As two of the most important parts of any build, this decision will be a crucial one for your machine’s capabilities and where a lot of your money will eventually be invested.
With that, let us break down how to match your CPU and GPU, how to avoid some common pitfalls, and how to get the most bang for your buck.
How to Match a CPU And GPU?
What is a “Bottleneck”?
A bottleneck is where one component severely limits the capabilities of the other due to a lack of computing power.
When one component’s maximum output is significantly more or less than the other, it constricts the computing power of the more powerful component while the less powerful one struggles to keep up. This is why having a balanced system is important, as it ensures that your PC can operate at maximum efficiency without putting any kind of strain on one individual component.
A CPU bottleneck occurs when the GPU is more powerful than the CPU. The CPU, or Central Processing Unit, is responsible for calculating and processing things like physics, sound, shaders, etc. The GPU, in turn, is responsible for interpreting those processes and displaying them.
So if you have a CPU bottleneck, that means your processor isn’t performing fast enough for the GPU to interpret, which means it’s getting less data than it can handle. This can result in your GPU not being utilized as much as it can be.

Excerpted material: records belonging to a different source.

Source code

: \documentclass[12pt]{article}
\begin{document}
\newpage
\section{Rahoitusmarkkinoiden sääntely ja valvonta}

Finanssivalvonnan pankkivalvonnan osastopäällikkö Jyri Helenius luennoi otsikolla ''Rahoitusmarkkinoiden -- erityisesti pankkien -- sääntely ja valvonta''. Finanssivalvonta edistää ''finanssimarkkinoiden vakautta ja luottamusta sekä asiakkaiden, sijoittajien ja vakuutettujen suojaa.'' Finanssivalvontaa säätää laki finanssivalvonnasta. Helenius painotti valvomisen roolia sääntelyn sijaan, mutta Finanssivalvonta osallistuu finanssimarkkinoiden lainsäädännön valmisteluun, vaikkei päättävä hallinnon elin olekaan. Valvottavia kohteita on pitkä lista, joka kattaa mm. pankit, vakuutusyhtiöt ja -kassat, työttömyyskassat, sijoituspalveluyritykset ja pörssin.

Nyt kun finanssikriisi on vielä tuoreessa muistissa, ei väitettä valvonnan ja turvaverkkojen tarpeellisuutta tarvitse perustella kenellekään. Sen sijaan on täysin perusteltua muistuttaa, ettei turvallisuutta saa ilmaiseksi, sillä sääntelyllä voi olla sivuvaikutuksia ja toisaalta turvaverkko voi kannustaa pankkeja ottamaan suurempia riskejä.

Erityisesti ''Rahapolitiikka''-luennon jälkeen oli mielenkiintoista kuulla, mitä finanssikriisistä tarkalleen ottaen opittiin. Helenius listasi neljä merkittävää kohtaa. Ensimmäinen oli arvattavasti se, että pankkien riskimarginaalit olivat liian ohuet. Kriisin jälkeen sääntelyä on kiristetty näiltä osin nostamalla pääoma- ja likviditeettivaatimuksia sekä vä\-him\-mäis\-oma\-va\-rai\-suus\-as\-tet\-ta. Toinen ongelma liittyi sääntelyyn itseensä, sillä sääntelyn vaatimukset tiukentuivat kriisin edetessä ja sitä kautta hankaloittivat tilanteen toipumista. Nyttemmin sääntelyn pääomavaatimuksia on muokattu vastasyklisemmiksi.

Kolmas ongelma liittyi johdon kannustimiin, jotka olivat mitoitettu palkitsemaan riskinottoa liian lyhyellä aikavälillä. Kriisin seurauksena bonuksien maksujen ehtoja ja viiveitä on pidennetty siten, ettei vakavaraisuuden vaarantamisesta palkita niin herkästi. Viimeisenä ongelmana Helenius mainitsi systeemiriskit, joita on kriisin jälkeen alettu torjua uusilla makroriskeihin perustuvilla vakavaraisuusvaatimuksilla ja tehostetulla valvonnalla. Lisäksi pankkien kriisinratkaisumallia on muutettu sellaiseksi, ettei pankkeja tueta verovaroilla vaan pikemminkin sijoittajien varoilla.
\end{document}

Likewise, a GPU bottleneck occurs when the CPU is more powerful than the GPU. Since the GPU is responsible for displaying and interpreting the processes done by the CPU, this means that it’s overloaded by the data provided by the CPU and, as a result, causes lower frame rates, and general performance issues.
When matching your CPU and GPU, the most important pitfall to avoid is a bad bottleneck. This happens when one of the two parts is much more powerful than the other, creating a technical debt that will bear in its day-to-day functionality.

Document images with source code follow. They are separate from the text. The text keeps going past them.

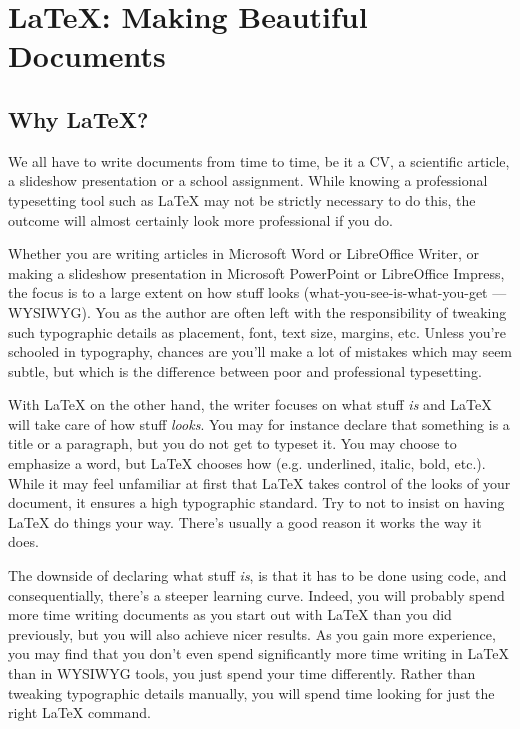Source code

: \chapter{\LaTeX: Making Beautiful Documents}\label{ch:latex}

\section{Why \LaTeX?}
We all have to write documents from time to time, be it a CV, a scientific article, a slideshow presentation or a school assignment. While knowing a professional typesetting tool such as \LaTeX{} may not be strictly necessary to do this, the outcome will almost certainly look more professional if you do.

Whether you are writing articles in Microsoft Word or LibreOffice Writer, or making a slideshow presentation in Microsoft PowerPoint or LibreOffice Impress, the focus is to a large extent on how stuff looks (what-you-see-is-what-you-get --- WYSIWYG). You as the author are often left with the responsibility of tweaking such typographic details as placement, font, text size, margins, etc. Unless you're schooled in typography, chances are you'll make a lot of mistakes which may seem subtle, but which is the difference between poor and professional typesetting.

With \LaTeX{} on the other hand, the writer focuses on what stuff \emph{is} and \LaTeX{} will take care of how stuff \emph{looks}. You may for instance declare that something is a title or a paragraph, but you do not get to typeset it. You may choose to emphasize a word, but \LaTeX{} chooses how (e.g. underlined, italic, bold, etc.). While it may feel unfamiliar at first that \LaTeX{} takes control of the looks of your document, it ensures a high typographic standard. Try to not to insist on having \LaTeX{} do things your way. There's usually a good reason it works the way it does.

The downside of declaring what stuff \emph{is}, is that it has to be done using code, and consequentially, there's a steeper learning curve. Indeed, you will probably spend more time writing documents as you start out with \LaTeX{} than you did previously, but you will also achieve nicer results. As you gain more experience, you may find that you don't even spend significantly more time writing in \LaTeX{} than in WYSIWYG tools, you just spend your time differently. Rather than tweaking typographic details manually, you will spend time looking for just the right \LaTeX{} command.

How to Check for Bottlenecks When Matching Your CPU and GPU
One of the easiest ways to do this before you purchase your parts is via a bottleneck calculator. There are many bottleneck calculators online, but it is important to note there is some inherent unreliability in this type of program due to a lack of context.
After all, bottlenecks go much deeper than just the two parts and depend on what is being run on your machine as well as the rest of your build. So, it’s important to note that while at the end of the day, these calculators are no substitute for testing hardware fits, they are still a way to do some research ahead of time.
With that, it is an invaluable step that could save you money and time down the line, just do not use it as the only method to rely on when building your machine.
Once you have used your bottleneck calculator, another great tool to use is the builder at PCpartpicker.com, which will give you some advanced notes on how your GPU and CPU pair together overall and warn about any incompatibilities.
Whether it is an issue of brands, power mismatches, or any other issues you may have missed, this service is great at picking it up before you make a mistake.
Should You Focus More on CPU or GPU For Your Build?
In the best-case scenario, you want to have both the CPU and GPU high-end. But not everyone has extra three grand to spend on the RTX 4090 and Intel’s i9 processor.
If you’re one of these people, you need to determine whether you should spend more on your graphics cards and save on your processor or vice versa in order to achieve optimal performance for whatever you’re going to do on your PC regularly.
If you’re looking to build a machine that maximizes performance for more demanding, active games like FPS favorites Call of Duty, Halo, Escape from Tarkov, and others, having a more powerful GPU than CPU will result in the most bang for your buck.
Some of the most common GPU-intensive activities are:
- Graphically-demanding games
- Video editing
- 3D graphics rendering and modeling
- Cryptocurrency mining
On the other hand, not everyone will fully utilize a beefy GPU. There are instances where spending extra on a powerful CPU and saving on your GPU will be a much better option.
This is especially true for those looking to play less demanding games like those from the RTS or card game genres or those who work much less with video in general.
Some of the most common CPU-intensive activities are:
- CPU-intensive games (GTA, Red Dead Redemption, etc.)
- Video editing
- Hardware virtualzation
- Code compilation
But in today’s day and age, almost everything runs through GPU, and focusing more on getting a powerful one will be your best move, generally speaking.
With that being said, if you need advice on which exact combo to buy for your specific situation, be sure to check out our breakdown of the best CPU and GPU combos–For nearly every budget.
How you match your GPU and CPU will be one of the most important decisions of any PC build. These parts will be key in the day-to-day functionality of your machine and how it handles running the most demanding programs.
With that, it is important you do your research to get the most value out of these purchases, especially for those looking to build on a budget, regardless of whether it is low-end, midrange, or high-end.
While it is easy to chase some of the big-name GPUs for their hype or invest in the strongest CPU for the long-term implications, making this choice based on how you use your machine will always result in the best decision and fit. No two machines will be used the same, so pick your parts with this in mind.
In the end, you don’t have to be the most experienced PC-building veteran to make the right choice in matching your GPU and CPU. If you utilize bottleneck calculators, evaluate the technical fit of your parts in a program like PCpartpicker, and put these results in context with the way you will use your machine, pairing your GPU and CPU will not be as scary a process or big a headache in your next build, and you will feel the difference once you get them running!